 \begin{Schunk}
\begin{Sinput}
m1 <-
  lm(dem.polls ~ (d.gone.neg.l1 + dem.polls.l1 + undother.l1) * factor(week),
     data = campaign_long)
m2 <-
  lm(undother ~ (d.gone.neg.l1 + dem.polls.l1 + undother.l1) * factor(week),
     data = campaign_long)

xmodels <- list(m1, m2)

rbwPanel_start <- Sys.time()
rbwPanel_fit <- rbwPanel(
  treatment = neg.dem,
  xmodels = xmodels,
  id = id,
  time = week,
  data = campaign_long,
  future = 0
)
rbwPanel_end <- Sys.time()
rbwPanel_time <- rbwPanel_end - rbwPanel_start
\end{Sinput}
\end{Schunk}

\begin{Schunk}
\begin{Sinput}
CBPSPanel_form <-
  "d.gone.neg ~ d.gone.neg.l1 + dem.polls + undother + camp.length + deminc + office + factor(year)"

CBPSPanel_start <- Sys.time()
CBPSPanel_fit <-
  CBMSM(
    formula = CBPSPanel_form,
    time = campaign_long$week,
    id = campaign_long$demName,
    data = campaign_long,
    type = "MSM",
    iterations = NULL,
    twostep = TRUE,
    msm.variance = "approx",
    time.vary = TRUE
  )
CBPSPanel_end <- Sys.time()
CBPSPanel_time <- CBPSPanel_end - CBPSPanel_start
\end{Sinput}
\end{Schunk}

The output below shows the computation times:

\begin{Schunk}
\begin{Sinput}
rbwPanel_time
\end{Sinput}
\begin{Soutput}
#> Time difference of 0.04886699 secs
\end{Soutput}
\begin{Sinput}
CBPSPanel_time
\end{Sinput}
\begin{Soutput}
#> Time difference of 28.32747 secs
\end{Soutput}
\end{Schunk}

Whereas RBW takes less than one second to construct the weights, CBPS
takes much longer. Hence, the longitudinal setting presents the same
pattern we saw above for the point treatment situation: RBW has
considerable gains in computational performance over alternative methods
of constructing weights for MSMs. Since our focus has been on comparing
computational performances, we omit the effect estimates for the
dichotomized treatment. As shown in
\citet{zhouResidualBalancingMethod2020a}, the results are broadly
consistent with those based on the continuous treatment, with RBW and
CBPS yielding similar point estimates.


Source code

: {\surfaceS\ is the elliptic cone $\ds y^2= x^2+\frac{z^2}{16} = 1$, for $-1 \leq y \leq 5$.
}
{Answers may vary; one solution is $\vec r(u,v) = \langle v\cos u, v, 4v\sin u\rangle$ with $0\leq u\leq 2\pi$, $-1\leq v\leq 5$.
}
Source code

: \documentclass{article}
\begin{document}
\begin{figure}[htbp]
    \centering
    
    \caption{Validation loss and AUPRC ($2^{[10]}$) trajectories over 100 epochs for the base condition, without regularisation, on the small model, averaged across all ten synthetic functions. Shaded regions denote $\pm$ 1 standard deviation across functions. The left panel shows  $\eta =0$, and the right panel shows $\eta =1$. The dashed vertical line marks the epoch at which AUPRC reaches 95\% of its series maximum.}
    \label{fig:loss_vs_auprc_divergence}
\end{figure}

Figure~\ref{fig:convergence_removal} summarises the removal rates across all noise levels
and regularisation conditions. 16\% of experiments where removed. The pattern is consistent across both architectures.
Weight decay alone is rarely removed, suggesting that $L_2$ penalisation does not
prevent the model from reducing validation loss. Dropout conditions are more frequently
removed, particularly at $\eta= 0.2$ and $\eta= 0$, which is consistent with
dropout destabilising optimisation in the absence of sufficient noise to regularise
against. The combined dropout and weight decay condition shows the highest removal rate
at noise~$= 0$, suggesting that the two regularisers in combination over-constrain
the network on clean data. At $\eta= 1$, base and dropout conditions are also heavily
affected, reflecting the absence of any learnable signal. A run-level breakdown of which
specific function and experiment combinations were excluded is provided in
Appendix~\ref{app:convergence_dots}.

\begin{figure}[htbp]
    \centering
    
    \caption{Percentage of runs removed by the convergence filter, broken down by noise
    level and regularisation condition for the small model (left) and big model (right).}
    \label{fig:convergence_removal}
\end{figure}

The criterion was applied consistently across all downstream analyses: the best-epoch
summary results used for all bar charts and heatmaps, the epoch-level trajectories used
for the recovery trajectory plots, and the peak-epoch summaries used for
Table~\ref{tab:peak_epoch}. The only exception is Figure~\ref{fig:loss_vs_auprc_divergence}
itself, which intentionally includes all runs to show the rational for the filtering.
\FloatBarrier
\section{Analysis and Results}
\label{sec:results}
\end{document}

● THE PROBLEM
Starting at the top of the records, copy every line exactly.

● ANSWER TO THE PROBLEM
 \begin{Schunk}
\begin{Sinput}
m1 <-
  lm(dem.polls ~ (d.gone.neg.l1 + dem.polls.l1 + undother.l1) * factor(week),
     data = campaign_long)
m2 <-
  lm(undother ~ (d.gone.neg.l1 + dem.polls.l1 + undother.l1) * factor(week),
     data = campaign_long)

xmodels <- list(m1, m2)

rbwPanel_start <- Sys.time()
rbwPanel_fit <- rbwPanel(
  treatment = neg.dem,
  xmodels = xmodels,
  id = id,
  time = week,
  data = campaign_long,
  future = 0
)
rbwPanel_end <- Sys.time()
rbwPanel_time <- rbwPanel_end - rbwPanel_start
\end{Sinput}
\end{Schunk}

\begin{Schunk}
\begin{Sinput}
CBPSPanel_form <-
  "d.gone.neg ~ d.gone.neg.l1 + dem.polls + undother + camp.length + deminc + office + factor(year)"

CBPSPanel_start <- Sys.time()
CBPSPanel_fit <-
  CBMSM(
    formula = CBPSPanel_form,
    time = campaign_long$week,
    id = campaign_long$demName,
    data = campaign_long,
    type = "MSM",
    iterations = NULL,
    twostep = TRUE,
    msm.variance = "approx",
    time.vary = TRUE
  )
CBPSPanel_end <- Sys.time()
CBPSPanel_time <- CBPSPanel_end - CBPSPanel_start
\end{Sinput}
\end{Schunk}

The output below shows the computation times:

\begin{Schunk}
\begin{Sinput}
rbwPanel_time
\end{Sinput}
\begin{Soutput}
#> Time difference of 0.04886699 secs
\end{Soutput}
\begin{Sinput}
CBPSPanel_time
\end{Sinput}
\begin{Soutput}
#> Time difference of 28.32747 secs
\end{Soutput}
\end{Schunk}

Whereas RBW takes less than one second to construct the weights, CBPS
takes much longer. Hence, the longitudinal setting presents the same
pattern we saw above for the point treatment situation: RBW has
considerable gains in computational performance over alternative methods
of constructing weights for MSMs. Since our focus has been on comparing
computational performances, we omit the effect estimates for the
dichotomized treatment. As shown in
\citet{zhouResidualBalancingMethod2020a}, the results are broadly
consistent with those based on the continuous treatment, with RBW and
CBPS yielding similar point estimates.


Source code

: {\surfaceS\ is the elliptic cone $\ds y^2= x^2+\frac{z^2}{16} = 1$, for $-1 \leq y \leq 5$.
}
{Answers may vary; one solution is $\vec r(u,v) = \langle v\cos u, v, 4v\sin u\rangle$ with $0\leq u\leq 2\pi$, $-1\leq v\leq 5$.
}
Source code

: \documentclass{article}
\begin{document}
\begin{figure}[htbp]
    \centering
    
    \caption{Validation loss and AUPRC ($2^{[10]}$) trajectories over 100 epochs for the base condition, without regularisation, on the small model, averaged across all ten synthetic functions. Shaded regions denote $\pm$ 1 standard deviation across functions. The left panel shows  $\eta =0$, and the right panel shows $\eta =1$. The dashed vertical line marks the epoch at which AUPRC reaches 95\% of its series maximum.}
    \label{fig:loss_vs_auprc_divergence}
\end{figure}

Figure~\ref{fig:convergence_removal} summarises the removal rates across all noise levels
and regularisation conditions. 16\% of experiments where removed. The pattern is consistent across both architectures.
Weight decay alone is rarely removed, suggesting that $L_2$ penalisation does not
prevent the model from reducing validation loss. Dropout conditions are more frequently
removed, particularly at $\eta= 0.2$ and $\eta= 0$, which is consistent with
dropout destabilising optimisation in the absence of sufficient noise to regularise
against. The combined dropout and weight decay condition shows the highest removal rate
at noise~$= 0$, suggesting that the two regularisers in combination over-constrain
the network on clean data. At $\eta= 1$, base and dropout conditions are also heavily
affected, reflecting the absence of any learnable signal. A run-level breakdown of which
specific function and experiment combinations were excluded is provided in
Appendix~\ref{app:convergence_dots}.

\begin{figure}[htbp]
    \centering
    
    \caption{Percentage of runs removed by the convergence filter, broken down by noise
    level and regularisation condition for the small model (left) and big model (right).}
    \label{fig:convergence_removal}
\end{figure}

The criterion was applied consistently across all downstream analyses: the best-epoch
summary results used for all bar charts and heatmaps, the epoch-level trajectories used
for the recovery trajectory plots, and the peak-epoch summaries used for
Table~\ref{tab:peak_epoch}. The only exception is Figure~\ref{fig:loss_vs_auprc_divergence}
itself, which intentionally includes all runs to show the rational for the filtering.
\FloatBarrier
\section{Analysis and Results}
\label{sec:results}
\end{document}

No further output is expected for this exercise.